In [None]:
# import nltk
# import os

# custom_nltk_data_path = "C:\\nltk_data"
# if not os.path.exists(custom_nltk_data_path):
#     try:
#         os.makedirs(custom_nltk_data_path)
#     except Exception as e:
#         print(f"Could not create folder {custom_nltk_data_path}: {e}")

# if custom_nltk_data_path not in nltk.data.path:
#     nltk.data.path.append(custom_nltk_data_path)

# print(f"Attempting to download 'punkt' to {custom_nltk_data_path}...")
# nltk.download('punkt', download_dir=custom_nltk_data_path, quiet=False, force=True)


# print(f"Attempting to download 'punkt_tab' to {custom_nltk_data_path}...")
# nltk.download('punkt_tab', download_dir=custom_nltk_data_path, quiet=False, force=True)


# print(f"Attempting to download 'stopwords' to {custom_nltk_data_path}...")
# nltk.download('stopwords', download_dir=custom_nltk_data_path, quiet=False, force=True)

# print("Download attempts finished.")

# # Quick test
# try:
#     from nltk.tokenize import word_tokenize
#     print("Successfully imported word_tokenize.")
#     test_tokens = word_tokenize("This is a test sentence for tokenization.")
#     print("word_tokenize test successful:", test_tokens)
# except Exception as e:
#     print("Error during quick test of word_tokenize:", e)
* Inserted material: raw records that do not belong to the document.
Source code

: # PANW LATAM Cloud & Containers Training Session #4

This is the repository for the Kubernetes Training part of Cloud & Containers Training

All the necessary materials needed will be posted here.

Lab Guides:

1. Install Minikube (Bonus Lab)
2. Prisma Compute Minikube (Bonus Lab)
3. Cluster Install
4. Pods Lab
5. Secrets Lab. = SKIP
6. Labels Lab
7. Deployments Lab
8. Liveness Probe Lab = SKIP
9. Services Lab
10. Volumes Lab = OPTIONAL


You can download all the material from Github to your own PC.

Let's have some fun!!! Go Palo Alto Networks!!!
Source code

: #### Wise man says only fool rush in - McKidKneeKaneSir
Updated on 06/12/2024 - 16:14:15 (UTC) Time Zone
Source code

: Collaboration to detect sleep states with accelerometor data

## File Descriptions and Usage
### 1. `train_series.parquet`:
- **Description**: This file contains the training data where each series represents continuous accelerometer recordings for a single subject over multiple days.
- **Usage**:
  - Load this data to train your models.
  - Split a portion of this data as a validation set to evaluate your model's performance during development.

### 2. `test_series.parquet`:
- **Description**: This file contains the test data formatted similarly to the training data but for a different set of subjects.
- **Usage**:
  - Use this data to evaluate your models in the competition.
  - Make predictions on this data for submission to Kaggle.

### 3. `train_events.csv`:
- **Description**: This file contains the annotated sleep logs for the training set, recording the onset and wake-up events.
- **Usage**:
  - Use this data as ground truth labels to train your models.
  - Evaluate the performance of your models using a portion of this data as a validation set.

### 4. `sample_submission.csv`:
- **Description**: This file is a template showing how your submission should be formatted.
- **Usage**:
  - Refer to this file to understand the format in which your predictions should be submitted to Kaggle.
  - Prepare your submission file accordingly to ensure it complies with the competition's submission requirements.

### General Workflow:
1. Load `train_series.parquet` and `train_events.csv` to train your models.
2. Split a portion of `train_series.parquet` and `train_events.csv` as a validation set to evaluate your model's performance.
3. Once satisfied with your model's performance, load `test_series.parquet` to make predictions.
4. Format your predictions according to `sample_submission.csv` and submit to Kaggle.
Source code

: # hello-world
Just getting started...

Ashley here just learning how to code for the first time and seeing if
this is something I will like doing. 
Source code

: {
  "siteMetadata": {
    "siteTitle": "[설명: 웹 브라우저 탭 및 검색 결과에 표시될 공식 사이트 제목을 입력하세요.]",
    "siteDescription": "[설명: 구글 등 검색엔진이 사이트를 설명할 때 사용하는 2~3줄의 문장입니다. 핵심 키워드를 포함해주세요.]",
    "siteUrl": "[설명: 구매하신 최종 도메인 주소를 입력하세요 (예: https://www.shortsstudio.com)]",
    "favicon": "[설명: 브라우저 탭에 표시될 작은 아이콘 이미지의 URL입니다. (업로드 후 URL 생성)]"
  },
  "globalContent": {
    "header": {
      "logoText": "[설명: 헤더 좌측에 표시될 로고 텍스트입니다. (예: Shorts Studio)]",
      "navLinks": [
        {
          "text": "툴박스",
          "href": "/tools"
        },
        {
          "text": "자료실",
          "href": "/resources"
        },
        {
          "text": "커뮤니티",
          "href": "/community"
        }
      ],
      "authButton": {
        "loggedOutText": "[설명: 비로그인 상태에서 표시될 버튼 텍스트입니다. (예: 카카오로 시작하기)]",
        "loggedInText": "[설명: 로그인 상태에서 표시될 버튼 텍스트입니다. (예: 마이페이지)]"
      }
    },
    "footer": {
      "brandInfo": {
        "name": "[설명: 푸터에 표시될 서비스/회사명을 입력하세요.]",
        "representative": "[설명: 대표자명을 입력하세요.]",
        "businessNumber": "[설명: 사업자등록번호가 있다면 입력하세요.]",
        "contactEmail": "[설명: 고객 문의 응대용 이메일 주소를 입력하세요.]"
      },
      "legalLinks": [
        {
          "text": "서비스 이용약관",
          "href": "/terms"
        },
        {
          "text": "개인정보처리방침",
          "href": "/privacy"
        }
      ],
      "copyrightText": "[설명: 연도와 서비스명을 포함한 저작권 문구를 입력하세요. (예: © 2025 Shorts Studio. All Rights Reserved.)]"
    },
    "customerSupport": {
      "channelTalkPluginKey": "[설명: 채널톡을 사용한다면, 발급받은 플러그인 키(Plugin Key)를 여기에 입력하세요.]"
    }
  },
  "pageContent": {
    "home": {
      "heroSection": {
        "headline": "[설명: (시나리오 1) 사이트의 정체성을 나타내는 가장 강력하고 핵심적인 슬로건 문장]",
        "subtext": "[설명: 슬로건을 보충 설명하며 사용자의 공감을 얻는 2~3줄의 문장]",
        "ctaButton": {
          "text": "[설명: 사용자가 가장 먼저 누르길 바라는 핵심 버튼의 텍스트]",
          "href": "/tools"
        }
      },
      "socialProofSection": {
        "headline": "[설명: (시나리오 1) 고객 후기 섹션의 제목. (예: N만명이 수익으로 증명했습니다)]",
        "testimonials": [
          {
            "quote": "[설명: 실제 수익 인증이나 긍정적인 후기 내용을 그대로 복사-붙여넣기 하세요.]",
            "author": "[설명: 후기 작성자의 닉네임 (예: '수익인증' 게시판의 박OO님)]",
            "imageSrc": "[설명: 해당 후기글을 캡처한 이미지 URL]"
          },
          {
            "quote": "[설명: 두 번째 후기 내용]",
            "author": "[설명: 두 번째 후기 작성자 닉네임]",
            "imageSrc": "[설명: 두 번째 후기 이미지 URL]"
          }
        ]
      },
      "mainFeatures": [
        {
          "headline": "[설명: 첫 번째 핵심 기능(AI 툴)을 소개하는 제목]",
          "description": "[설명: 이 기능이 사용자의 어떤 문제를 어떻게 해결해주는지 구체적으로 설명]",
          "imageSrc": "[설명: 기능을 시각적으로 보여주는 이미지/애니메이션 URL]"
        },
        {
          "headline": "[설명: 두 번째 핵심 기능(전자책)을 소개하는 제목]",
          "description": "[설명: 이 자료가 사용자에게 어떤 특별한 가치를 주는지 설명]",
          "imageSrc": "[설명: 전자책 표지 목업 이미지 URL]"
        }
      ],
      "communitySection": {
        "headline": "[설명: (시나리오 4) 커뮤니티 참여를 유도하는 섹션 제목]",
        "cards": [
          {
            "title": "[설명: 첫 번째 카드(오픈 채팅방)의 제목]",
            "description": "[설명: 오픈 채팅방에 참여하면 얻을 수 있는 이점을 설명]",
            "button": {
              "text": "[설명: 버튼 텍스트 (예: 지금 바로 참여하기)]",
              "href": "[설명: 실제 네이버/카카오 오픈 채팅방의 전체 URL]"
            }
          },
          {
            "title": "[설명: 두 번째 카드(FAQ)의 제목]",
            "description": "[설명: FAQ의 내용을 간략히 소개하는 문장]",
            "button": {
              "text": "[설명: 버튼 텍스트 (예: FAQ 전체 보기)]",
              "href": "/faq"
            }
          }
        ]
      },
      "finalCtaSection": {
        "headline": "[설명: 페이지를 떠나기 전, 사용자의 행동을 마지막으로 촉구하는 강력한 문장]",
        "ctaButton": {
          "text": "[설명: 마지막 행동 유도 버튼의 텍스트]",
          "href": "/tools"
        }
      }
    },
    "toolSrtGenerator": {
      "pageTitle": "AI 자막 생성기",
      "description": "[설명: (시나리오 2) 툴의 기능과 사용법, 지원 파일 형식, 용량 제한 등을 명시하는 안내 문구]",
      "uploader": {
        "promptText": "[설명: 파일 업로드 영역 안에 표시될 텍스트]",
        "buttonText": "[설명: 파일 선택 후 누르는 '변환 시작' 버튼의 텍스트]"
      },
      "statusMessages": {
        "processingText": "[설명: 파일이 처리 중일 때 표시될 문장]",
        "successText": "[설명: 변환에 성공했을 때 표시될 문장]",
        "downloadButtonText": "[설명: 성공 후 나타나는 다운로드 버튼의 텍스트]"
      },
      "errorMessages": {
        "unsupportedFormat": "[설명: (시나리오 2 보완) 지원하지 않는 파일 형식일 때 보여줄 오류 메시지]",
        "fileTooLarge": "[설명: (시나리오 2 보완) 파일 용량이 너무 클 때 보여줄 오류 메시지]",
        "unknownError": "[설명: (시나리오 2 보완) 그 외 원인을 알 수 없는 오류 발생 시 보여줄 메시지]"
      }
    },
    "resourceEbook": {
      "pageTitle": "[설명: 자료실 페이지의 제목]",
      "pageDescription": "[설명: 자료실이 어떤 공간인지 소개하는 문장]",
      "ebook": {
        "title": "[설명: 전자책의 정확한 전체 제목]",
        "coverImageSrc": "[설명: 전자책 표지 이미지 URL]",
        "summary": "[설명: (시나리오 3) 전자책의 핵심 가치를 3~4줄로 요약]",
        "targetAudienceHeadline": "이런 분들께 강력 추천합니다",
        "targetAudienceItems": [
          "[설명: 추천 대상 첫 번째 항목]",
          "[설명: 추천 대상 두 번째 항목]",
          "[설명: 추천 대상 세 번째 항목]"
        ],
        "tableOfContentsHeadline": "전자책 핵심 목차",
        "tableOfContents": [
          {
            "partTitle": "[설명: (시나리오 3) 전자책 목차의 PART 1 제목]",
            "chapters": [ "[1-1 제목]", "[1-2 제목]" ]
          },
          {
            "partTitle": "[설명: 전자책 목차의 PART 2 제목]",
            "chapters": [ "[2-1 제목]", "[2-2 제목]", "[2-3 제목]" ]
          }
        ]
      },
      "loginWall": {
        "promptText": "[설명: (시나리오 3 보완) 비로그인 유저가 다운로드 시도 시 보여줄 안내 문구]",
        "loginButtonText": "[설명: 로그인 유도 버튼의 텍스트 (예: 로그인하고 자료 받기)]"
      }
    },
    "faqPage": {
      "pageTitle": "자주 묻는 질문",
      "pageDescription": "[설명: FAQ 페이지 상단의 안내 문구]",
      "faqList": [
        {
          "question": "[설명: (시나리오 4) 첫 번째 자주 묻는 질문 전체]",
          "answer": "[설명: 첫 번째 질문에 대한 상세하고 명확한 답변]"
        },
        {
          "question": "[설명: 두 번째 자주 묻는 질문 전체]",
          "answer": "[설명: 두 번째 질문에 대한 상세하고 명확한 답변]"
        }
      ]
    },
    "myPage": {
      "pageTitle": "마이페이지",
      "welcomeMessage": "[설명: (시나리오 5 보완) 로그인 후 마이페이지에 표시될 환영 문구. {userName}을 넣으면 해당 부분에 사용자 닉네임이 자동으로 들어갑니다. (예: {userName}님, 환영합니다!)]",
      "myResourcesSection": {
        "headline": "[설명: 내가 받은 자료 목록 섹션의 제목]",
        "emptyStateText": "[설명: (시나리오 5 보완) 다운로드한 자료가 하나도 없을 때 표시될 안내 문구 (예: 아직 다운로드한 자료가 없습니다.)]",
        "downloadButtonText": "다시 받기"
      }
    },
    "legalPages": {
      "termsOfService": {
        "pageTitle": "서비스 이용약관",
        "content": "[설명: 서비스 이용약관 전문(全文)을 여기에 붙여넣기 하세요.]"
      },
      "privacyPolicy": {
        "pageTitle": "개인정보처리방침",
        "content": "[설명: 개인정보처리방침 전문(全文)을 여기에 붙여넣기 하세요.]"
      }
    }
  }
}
Attempting to download 'punkt' to C:\nltk_data...


[nltk_data] Downloading package punkt to C:\nltk_data...
[nltk_data]   Unzipping tokenizers\punkt.zip.


Attempting to download 'punkt_tab' to C:\nltk_data...


[nltk_data] Downloading package punkt_tab to C:\nltk_data...
[nltk_data]   Unzipping tokenizers\punkt_tab.zip.


Attempting to download 'stopwords' to C:\nltk_data...


[nltk_data] Downloading package stopwords to C:\nltk_data...
[nltk_data]   Unzipping corpora\stopwords.zip.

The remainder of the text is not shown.